======== Provided information

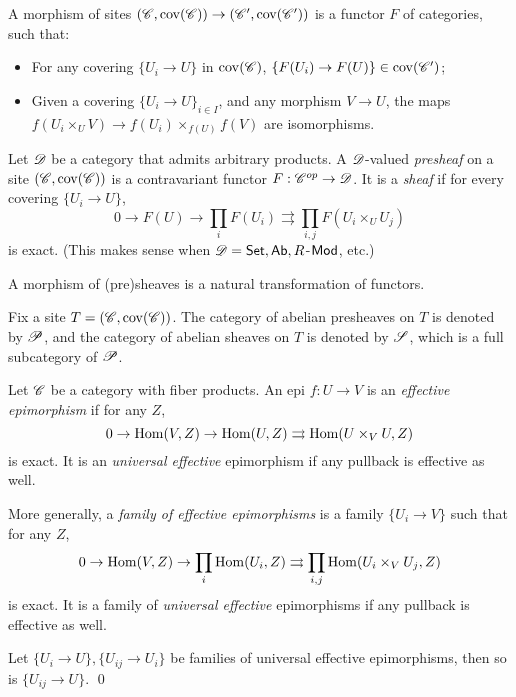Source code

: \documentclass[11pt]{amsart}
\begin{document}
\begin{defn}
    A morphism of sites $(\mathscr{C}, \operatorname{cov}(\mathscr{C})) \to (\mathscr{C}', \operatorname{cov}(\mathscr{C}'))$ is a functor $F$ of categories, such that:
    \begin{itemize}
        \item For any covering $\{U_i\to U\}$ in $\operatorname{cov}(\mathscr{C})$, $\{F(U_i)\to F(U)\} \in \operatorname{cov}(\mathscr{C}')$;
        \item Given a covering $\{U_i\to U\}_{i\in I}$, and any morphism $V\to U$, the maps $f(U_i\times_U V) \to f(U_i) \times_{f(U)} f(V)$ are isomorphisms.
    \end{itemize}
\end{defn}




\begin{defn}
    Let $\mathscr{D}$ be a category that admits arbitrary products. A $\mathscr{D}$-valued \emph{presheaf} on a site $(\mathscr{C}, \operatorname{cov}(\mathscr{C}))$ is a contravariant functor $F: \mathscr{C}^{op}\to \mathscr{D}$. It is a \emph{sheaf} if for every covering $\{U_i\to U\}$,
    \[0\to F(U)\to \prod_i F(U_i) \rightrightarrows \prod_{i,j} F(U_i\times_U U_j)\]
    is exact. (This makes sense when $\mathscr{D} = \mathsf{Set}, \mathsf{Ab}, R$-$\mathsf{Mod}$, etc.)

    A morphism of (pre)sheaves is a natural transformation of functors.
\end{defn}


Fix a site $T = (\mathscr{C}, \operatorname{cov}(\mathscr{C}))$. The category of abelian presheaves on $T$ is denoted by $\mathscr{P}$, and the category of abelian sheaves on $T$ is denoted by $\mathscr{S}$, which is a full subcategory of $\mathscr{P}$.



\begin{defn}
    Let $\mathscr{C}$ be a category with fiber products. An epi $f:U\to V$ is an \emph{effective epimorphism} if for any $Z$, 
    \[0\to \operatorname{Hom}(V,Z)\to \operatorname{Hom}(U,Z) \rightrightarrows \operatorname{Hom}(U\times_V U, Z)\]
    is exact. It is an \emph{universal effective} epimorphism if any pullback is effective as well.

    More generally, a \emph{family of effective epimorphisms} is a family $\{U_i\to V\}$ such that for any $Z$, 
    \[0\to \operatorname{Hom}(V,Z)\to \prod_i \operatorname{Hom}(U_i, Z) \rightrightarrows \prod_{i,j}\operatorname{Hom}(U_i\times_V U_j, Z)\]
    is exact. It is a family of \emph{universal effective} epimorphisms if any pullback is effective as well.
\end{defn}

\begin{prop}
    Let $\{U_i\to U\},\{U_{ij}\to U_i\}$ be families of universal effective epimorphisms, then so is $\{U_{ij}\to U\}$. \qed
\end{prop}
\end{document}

================
======== Provided information

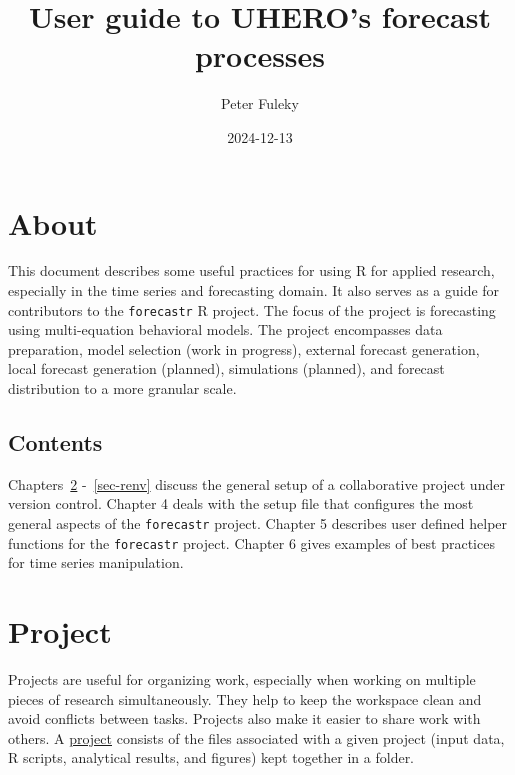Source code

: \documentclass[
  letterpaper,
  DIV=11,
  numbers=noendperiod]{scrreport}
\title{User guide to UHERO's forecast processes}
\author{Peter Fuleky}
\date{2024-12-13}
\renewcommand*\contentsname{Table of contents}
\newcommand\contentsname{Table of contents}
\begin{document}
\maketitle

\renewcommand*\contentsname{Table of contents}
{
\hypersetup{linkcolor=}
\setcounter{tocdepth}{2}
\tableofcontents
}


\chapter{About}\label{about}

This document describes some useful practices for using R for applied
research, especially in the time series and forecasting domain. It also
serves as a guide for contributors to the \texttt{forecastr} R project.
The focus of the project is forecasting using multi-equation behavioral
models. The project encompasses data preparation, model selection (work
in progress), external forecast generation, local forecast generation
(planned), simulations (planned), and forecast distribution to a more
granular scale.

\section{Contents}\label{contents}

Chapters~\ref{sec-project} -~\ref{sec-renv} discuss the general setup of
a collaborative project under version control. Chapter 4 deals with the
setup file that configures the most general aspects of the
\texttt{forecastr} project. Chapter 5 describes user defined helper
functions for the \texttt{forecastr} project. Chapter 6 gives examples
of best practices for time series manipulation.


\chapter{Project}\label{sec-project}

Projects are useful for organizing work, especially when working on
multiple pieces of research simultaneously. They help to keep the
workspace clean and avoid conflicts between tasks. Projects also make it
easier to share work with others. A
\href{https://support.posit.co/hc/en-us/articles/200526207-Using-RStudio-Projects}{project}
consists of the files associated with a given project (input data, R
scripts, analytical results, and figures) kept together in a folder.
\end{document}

================

Problem to work on: Scan the data above line by line. Please say how many lines hold the word "especially", and give only that number.

Solved problem: 2